KANSAS CITY, Mo. — It began like any other Saturday morning for the Chiefs, their general manager and coach putting the final touches on a game plan for today's matchup against the Panthers. Then they got a call to hurry to the parking lot.
The men rushed through the doors of the team's headquarters and came face to face with linebacker Jovan Belcher, who was holding a gun to his head.
Belcher already had killed his girlfriend, police said, and sped about 5 miles to Arrowhead Stadium, past a security checkpoint at the entrance. Upon finding his bosses, Belcher thanked GM Scott Pioli and coach Romeo Crennel for giving him a chance in the NFL. Then he turned away and pulled the trigger.

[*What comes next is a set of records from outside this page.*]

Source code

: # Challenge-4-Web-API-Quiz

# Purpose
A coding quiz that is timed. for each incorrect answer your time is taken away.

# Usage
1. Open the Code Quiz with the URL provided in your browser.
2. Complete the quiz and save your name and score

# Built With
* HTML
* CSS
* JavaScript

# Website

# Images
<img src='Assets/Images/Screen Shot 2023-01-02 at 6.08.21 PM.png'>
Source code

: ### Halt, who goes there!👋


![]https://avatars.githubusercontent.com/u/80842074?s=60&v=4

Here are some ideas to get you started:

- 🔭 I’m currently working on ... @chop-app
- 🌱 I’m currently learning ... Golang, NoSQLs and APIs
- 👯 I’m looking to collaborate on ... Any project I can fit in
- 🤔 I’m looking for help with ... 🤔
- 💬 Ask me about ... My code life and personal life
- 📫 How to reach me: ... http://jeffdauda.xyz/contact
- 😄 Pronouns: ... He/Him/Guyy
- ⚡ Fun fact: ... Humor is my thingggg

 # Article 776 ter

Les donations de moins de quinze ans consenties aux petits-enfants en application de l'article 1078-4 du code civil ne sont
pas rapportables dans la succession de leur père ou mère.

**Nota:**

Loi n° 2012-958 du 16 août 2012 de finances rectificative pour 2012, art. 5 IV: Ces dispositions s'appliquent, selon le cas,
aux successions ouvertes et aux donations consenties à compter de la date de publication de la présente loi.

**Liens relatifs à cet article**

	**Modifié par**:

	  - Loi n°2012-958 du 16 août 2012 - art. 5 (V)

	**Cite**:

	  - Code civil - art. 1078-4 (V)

Authorities did not release a possible motive other than noting Belcher, 25, and his girlfriend, Kasandra Perkins, 22, had been arguing frequently. The investigation was ongoing.
The two left behind a 3-month-old daughter. She was being cared for by family.

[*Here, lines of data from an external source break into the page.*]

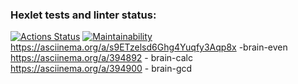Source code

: ### Hexlet tests and linter status:
[![Actions Status](https://github.com/VladislavVovk/frontend-project-lvl1/workflows/hexlet-check/badge.svg)](https://github.com/VladislavVovk/frontend-project-lvl1/actions)
[![Maintainability](https://api.codeclimate.com/v1/badges/a99a88d28ad37a79dbf6/maintainability)](https://codeclimate.com/github/codeclimate/codeclimate/maintainability)
https://asciinema.org/a/s9ETzelsd6Ghg4Yuqfy3Aqp8x -brain-even
https://asciinema.org/a/394892 - brain-calc
https://asciinema.org/a/394900 - brain-gcd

The team said it would play its home game today "after discussions between the league office, (Crennel) and Chiefs team captains."

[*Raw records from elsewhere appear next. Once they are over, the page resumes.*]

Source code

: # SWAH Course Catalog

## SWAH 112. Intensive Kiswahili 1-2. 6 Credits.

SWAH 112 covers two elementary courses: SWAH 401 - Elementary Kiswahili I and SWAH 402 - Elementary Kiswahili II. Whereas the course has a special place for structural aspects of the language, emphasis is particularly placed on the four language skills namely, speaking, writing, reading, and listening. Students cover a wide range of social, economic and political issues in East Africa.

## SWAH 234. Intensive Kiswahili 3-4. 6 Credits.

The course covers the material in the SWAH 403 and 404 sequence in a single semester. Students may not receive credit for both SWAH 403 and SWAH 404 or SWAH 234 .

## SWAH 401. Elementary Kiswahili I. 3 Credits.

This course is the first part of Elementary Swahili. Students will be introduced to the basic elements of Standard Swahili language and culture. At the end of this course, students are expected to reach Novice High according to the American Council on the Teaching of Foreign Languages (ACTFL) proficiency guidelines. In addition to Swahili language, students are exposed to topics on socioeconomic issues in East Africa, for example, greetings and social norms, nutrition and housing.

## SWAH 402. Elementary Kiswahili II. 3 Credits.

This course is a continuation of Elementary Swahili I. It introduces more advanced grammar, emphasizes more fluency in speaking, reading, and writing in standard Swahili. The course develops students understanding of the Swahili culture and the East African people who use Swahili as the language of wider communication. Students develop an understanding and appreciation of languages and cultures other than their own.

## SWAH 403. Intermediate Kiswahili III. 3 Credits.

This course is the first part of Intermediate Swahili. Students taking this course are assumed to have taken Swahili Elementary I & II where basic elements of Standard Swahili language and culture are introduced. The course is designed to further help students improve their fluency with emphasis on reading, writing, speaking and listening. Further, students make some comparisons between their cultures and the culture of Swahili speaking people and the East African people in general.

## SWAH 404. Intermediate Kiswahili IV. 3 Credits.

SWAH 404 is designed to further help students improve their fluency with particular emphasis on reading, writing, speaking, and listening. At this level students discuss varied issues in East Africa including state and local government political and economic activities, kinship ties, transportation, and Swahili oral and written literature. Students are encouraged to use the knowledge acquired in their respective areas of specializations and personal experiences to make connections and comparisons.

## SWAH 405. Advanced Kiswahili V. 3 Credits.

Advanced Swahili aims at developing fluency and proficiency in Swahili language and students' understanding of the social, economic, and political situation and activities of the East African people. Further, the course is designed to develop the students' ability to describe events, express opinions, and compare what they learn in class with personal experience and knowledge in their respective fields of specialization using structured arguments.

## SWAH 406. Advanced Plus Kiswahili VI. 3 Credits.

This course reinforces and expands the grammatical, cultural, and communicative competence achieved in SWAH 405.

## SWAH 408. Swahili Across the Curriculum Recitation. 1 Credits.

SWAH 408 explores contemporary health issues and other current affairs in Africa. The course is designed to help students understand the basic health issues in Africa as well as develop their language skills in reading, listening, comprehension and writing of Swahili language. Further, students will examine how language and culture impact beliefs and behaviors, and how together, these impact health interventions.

An argument apparently started about 1 a.m. Saturday, when Perkins returned home from a Trey Songz concert at the Midland arena and drinks afterward with friends. Belcher, her boyfriend, lived with her and was mad that she had stayed out so late, the Kansas City Star reported. The disagreement ended tragically about seven hours later, when Belcher killed Perkins by shooting her multiple times, witnessed by his mother and the couple's daughter.
Belcher went undrafted in 2009 out of Division I-AA Maine, where he received a degree in child development in 31/2 years and participated in an anti-domestic-violence initiative, Male Athletes Against Violence. He signed with the Chiefs and played four seasons. He had started all 11 games in this 1-10 season.
"The entire Chiefs family is deeply saddened … and our collective hearts are heavy with sympathy, thoughts and prayers for the families and friends affected by this unthinkable tragedy," Chiefs chairman Clark Hunt said in a statement.
The NFL released a statement expressing sympathy.
Kansas City police reported receiving a call Saturday morning from a woman who said her daughter had been shot multiple times. The call came from Belcher's mother, who referred to the victim as her daughter, leading to initial confusion.
"She treated Kasandra like a daughter," police spokesman Darin Snapp said.
Belcher's mother, who is from West Babylon, N.Y., on Long Island, recently moved in with the couple.
Less than an hour later, police received a call from the Chiefs' facility. "Pioli, Crennel and another coach or employee were standing outside and appeared to be talking to him," Snapp said. "The suspect began to walk in the opposite direction of the coaches and the officers. And that's when they heard the gunshot."
Crennel and Pioli told police they never felt in danger. "They said the player was actually thanking them for everything they'd done," Snapp said.
At Belcher's childhood home in West Babylon, his family turned the yard into a shrine with a large poster of him and an array of his trophies, jerseys and jackets from the Chiefs, Maine and West Babylon High.
"The guy always had a smile on his face. He would just wrap his arms around you," said Belcher's uncle, Willis Miles, 53, of West Babylon. He is the brother of Belcher's mother.
Relatives of Perkins declined to comment.
Belcher is the latest current or former player to die from a self-inflicted gunshot wound over the past few years. Former Chargers linebacker Junior Seau shot himself in the chest in May. His family donated his brain tissue to determine if head injuries he sustained while playing might be linked to his death.
Belcher did not have an extensive injury history. He showed up on the injury report Nov. 11, 2009, with a head injury. He played four days later against the Raiders.
"He's a very quiet kid, a nice guy, a hard-working kid," said former Bucs tight end Anthony Becht, who played for the Chiefs last season and whose locker was a few stalls away from Belcher's. "I would never — if I'd try to think of someone who would do this, I wouldn't have ever thought it was this kid."